In a post on LinkedIn titled "The End of the Cycle Lane", Velorution said that it had entered into a process of shutting down its business, and thanked its customers for their support over the past two decades.
The announcement read: "Velorution has been serving the London bike community for nearly 20 years, but sadly due to the economic conditions (which have been particularly harsh on the cycling industry) and circumstances beyond our control (a bus crashing into our Chelsea store certainly didn't help!), we have sadly decided to enter into a programme which will involve the closure of each of Velorution's four shops and its website.
"Whilst we're currently offering 25% off everything (some exclusions apply) on our website we will be undertaking a closing-down sale from the 18th of September for approximately one week. All of our stock will be sold so be sure to grab a one-in-a-lifetime bargain - either online or in-store.
"We'd like to take this moment to thank every single one of our customers who has shopped with us over the past two decades. Whether that's been buying a bike, visiting us for a service or even just buying a coffee from our famous trike (which is also for sale) - it's been a great journey and we hope to see another generation of Velorution in future.
"All of our stores remain open and contactable for enquiries during this time."
It is not the first cycling retailer to struggle in 2023.
Last month, online cycling retailer Wiggle Chain Reaction Cycles (CRC) posted a pre-tax loss of almost £100million in its latest company accounts, citing Brexit and the post-pandemic cycling slump as factors that hit the business.
In documents filed last month, the directors presented their report on the company’s finances, in which they noted a “challenging” economic situation in the UK.
“The Group is suffering from the aftereffects of the Covid pandemic,” Wiggle chief finance officer Adrian Bruce wrote, highlighting that the lockdowns initially led to a “pull forward of revenue”.
In June, Evans Cycles reported a pre-tax loss of £5.2m ($6.5m) in the year to 25 April 2022, down from £2.7m ($3.4m) the year before.

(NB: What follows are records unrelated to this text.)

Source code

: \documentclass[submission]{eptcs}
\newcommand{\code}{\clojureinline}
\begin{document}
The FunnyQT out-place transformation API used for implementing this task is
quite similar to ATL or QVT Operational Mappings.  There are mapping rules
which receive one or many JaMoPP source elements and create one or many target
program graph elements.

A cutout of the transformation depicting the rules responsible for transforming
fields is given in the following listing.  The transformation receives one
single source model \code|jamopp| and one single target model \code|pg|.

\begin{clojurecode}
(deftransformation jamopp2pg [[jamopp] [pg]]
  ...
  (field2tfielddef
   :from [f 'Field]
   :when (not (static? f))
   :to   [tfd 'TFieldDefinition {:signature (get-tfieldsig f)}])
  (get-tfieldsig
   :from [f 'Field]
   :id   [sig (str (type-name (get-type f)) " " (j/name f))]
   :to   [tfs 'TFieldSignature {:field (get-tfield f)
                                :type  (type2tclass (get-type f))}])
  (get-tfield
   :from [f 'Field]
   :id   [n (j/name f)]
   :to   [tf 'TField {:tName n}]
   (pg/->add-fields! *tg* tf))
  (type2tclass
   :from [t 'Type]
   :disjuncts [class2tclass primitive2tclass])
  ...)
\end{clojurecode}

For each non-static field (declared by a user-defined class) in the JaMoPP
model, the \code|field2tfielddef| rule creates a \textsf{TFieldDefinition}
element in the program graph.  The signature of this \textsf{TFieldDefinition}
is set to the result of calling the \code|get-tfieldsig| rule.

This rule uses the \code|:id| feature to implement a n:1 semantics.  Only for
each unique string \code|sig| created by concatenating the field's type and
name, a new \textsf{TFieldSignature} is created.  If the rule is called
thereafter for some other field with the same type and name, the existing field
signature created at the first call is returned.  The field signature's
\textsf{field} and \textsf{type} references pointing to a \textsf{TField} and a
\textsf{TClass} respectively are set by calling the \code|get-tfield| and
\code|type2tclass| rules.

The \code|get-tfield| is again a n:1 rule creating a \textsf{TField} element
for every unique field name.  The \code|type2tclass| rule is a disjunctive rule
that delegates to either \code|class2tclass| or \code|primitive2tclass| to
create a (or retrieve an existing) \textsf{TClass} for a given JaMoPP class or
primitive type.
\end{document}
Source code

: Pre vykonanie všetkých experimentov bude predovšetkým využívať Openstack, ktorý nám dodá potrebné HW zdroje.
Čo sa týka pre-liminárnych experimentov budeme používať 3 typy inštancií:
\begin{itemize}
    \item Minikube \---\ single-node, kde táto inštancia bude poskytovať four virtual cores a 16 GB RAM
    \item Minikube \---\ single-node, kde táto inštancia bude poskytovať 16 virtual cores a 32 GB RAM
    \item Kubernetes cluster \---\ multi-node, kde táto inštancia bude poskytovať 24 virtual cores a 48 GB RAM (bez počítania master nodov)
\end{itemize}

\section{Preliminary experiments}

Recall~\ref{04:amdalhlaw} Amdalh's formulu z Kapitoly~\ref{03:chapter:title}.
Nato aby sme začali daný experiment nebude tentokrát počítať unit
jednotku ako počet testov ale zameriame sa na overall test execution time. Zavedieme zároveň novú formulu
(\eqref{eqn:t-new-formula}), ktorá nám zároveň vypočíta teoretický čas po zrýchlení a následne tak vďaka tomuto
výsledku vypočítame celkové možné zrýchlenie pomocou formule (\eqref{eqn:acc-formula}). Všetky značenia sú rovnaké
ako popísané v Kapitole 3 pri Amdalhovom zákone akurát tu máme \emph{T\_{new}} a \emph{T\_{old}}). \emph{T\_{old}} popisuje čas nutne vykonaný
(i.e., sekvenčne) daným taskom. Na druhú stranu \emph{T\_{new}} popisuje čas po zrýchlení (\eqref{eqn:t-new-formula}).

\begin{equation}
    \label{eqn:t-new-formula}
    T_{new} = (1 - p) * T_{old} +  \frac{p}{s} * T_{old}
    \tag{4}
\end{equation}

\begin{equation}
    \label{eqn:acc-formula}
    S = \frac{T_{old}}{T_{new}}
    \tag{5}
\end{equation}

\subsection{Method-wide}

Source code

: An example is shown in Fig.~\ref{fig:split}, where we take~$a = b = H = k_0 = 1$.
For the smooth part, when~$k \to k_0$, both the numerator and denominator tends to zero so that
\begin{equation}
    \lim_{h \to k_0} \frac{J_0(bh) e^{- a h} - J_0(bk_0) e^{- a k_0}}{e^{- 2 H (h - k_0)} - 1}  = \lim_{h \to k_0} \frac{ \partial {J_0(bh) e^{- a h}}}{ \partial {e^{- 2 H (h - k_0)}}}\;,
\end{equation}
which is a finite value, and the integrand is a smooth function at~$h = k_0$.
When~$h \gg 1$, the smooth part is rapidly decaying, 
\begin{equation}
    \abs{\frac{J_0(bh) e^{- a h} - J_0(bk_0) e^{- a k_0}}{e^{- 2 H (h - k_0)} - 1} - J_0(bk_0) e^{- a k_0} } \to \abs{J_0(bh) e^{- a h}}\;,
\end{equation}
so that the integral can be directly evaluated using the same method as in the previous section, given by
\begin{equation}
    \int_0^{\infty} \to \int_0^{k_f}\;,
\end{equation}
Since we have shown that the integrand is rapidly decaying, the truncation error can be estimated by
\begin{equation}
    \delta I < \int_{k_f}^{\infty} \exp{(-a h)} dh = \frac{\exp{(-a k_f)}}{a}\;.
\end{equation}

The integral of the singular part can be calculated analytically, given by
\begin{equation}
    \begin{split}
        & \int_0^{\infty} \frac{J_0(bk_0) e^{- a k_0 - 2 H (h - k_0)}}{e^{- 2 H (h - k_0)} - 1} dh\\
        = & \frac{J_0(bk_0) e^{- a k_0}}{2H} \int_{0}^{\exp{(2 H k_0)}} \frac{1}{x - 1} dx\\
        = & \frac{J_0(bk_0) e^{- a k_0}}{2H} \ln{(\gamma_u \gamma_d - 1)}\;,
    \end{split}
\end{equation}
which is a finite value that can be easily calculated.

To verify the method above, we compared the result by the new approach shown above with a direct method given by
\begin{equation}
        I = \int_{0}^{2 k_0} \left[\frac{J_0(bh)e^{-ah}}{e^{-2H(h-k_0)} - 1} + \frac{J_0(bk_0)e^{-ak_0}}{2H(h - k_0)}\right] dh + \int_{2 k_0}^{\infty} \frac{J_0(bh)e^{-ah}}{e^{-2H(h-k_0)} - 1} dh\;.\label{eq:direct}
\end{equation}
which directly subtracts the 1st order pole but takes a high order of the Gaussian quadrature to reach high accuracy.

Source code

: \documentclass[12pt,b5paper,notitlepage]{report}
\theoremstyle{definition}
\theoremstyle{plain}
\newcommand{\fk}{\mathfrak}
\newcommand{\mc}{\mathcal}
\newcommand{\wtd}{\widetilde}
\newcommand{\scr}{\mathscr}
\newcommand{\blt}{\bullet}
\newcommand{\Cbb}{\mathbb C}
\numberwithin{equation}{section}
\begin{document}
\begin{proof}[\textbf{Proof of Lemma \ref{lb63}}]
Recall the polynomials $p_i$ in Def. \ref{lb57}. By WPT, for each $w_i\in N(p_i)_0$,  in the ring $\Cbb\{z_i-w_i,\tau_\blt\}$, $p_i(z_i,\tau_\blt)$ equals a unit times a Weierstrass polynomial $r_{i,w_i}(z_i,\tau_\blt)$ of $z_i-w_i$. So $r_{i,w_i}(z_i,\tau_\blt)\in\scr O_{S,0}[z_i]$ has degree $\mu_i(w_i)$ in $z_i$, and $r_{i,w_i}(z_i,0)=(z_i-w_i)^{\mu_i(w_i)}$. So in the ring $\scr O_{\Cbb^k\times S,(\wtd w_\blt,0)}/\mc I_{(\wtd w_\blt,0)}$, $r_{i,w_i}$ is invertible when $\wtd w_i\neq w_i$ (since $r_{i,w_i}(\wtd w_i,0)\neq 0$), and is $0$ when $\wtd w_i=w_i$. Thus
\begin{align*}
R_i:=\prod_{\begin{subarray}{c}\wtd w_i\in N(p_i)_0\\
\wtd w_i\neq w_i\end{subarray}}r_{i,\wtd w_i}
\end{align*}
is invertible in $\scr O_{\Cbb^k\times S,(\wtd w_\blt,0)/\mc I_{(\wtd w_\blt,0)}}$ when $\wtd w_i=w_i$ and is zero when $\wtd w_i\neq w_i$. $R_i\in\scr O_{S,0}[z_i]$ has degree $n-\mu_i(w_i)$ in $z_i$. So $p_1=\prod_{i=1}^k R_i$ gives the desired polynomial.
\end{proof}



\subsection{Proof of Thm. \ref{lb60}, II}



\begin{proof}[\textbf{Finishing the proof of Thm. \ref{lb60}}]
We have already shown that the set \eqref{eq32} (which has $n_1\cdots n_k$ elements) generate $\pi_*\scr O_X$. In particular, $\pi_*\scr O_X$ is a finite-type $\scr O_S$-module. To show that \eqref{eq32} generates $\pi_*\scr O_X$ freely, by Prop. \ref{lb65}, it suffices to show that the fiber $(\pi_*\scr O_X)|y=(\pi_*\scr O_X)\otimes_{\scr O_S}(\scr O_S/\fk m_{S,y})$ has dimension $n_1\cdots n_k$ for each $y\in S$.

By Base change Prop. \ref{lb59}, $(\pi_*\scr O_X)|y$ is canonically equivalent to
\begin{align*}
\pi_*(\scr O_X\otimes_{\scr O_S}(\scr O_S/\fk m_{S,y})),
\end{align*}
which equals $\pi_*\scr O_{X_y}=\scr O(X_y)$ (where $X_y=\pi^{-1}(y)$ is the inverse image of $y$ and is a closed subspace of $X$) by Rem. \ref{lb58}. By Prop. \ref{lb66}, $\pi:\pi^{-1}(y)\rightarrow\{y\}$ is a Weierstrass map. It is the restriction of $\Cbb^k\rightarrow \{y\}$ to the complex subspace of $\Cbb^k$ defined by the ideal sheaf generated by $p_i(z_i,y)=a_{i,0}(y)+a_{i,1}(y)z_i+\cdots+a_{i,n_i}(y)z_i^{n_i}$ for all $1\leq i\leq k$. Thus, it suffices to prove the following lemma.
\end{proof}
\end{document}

The group also reported a 50% fall in revenue to £45.3m from £91.6m. However, this was due to a restructuring of the firm following its integration into the Fraser Group business alongside other brands including Sports Direct.
UK-based online retailer ProBikeKit (PBK) is set to close, according to reports from April. Major UK distributor Moore Large and brands Velovixen and Milltag entered administration this year, as well. In the UK bike sales are reportedly at their lowest level for 20-years.